By using the thermocline -- the subsurface layers of sea water with differing temperatures -- as a sort of tape recorder, researchers can track water after it cools and sinks from the surface into the depths.
This process can take a few years or many decades, so samples from different layers of water document the movement of lead into the deep ocean over time.
The data Professor Boyle and his colleagues have analyzed in this manner since 1979 show that lead levels peaked when the United States reported peak emissions, and dipped in the years following the phase-out of leaded gasoline.
Even before Professor Boyle collected samples of surface and subsurface seawater near Bermuda, a student provided him with a novel way to track Atlantic lead levels. Glen Shen (SB '79), who received the PhD from MIT in 1986, found that analyzing the composition of Bermudian coral, which grows a new layer each year like a tree adds a ring, provides an accurate record of its environment.
"The coral provides an environmental record that dates back to the 1880s," Professor Boyle said. "You can see the effects of the Industrial Revolution in its layers, as well as the subsequent imposition of leaded gas, which was invented in the 1920s by the same person who invented freon. At the time, both were seen as great discoveries of modern science."
Lead from gasoline gets into seawater when lead in automobile exhaust attaches to fine particles in the atmosphere.

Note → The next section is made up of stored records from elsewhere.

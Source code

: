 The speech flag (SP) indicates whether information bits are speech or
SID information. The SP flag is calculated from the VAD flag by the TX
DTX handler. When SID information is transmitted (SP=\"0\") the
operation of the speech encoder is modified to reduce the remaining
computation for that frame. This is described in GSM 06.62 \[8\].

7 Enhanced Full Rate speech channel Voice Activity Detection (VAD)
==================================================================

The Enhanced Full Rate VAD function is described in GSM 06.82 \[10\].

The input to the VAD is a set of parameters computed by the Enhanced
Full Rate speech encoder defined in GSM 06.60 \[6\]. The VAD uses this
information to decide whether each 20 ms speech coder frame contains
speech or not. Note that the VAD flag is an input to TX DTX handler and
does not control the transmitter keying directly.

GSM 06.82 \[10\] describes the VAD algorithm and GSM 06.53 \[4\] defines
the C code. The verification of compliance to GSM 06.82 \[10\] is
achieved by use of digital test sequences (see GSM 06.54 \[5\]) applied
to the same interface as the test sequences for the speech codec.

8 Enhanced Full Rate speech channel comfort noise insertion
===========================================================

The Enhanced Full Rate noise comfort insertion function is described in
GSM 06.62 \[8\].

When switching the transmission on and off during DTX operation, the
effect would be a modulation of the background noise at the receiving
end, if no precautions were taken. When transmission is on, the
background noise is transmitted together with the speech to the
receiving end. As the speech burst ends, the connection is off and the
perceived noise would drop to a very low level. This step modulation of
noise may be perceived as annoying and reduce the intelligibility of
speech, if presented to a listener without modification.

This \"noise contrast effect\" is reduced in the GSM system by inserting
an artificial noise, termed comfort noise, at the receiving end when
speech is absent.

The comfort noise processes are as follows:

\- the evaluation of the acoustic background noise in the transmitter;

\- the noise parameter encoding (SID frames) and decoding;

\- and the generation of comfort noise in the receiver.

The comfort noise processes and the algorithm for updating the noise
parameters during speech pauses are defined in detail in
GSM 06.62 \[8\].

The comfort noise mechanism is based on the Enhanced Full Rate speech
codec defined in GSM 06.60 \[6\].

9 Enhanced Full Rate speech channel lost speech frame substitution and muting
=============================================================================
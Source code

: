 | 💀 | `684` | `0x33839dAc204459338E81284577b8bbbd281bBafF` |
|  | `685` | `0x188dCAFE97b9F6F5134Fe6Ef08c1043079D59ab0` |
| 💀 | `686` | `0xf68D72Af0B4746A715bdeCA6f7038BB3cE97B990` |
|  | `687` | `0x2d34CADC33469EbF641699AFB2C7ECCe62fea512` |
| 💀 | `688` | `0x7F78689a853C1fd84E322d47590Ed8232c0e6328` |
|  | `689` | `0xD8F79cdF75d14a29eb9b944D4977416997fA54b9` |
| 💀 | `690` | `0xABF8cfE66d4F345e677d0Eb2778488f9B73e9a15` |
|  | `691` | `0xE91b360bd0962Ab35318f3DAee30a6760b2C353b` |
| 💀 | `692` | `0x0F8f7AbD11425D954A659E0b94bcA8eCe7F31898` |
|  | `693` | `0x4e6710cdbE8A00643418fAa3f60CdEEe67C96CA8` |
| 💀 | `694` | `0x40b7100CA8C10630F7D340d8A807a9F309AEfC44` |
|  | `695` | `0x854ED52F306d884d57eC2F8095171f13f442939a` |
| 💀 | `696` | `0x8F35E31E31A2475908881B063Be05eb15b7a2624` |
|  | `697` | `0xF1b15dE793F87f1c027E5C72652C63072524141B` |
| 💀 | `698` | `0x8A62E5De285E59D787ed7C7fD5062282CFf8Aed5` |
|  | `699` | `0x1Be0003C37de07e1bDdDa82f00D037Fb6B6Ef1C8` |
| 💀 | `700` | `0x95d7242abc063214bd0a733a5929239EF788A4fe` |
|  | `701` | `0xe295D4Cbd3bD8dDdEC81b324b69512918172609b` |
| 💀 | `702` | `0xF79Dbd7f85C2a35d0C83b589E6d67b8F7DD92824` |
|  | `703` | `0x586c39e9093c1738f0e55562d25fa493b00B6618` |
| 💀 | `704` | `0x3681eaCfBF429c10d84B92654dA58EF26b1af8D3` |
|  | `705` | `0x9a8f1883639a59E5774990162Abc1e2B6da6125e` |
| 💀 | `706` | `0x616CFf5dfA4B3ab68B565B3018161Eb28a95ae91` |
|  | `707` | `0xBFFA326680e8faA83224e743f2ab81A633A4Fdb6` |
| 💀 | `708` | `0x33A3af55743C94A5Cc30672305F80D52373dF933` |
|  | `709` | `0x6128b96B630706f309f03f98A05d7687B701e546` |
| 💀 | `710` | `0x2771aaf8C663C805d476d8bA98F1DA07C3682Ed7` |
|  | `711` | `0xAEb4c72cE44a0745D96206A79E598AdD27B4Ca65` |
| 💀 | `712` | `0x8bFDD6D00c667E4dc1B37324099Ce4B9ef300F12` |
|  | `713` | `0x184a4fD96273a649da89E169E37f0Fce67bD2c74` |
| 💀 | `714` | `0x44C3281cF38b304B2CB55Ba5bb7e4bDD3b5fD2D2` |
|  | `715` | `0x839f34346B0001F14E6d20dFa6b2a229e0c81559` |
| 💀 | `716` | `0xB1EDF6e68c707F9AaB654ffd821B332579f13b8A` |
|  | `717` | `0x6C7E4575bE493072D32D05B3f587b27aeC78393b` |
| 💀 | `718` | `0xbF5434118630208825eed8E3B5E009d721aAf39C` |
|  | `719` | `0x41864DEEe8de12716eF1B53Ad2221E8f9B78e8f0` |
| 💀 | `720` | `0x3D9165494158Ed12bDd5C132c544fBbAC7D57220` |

About 10 percent of the particles, which include lead from the smokestacks of industrial countries, catch a ride on the wind to remote regions of the ocean and polar ice cores.
While lead from industrialized countries moves all around the oceans, the Atlantic in particular receives lead from the United States on westerlies and from Europe on the trade winds.
After it falls into surface ocean water, lead is converted into soluble form. It then falls to deeper water on sinking biological particles, such as fecal pellets. Lead remains in surface waters for about two years, and up to a few hundred years in deep water.
While the elimination of lead from gasoline helped reduce lead levels in food, and lead paint and lead piping regulations also have reduced exposure, high-temperature industrial activities such as smelting, coal combustion and cement production may be the most recent culprits behind the residual lead in ocean surface water, Professor Boyle said.
"It's apparent that significant concentrations of anthropogenic lead still exist in the environment," he said.
A version of this article appeared in MIT Tech Talk on February 11, 1998.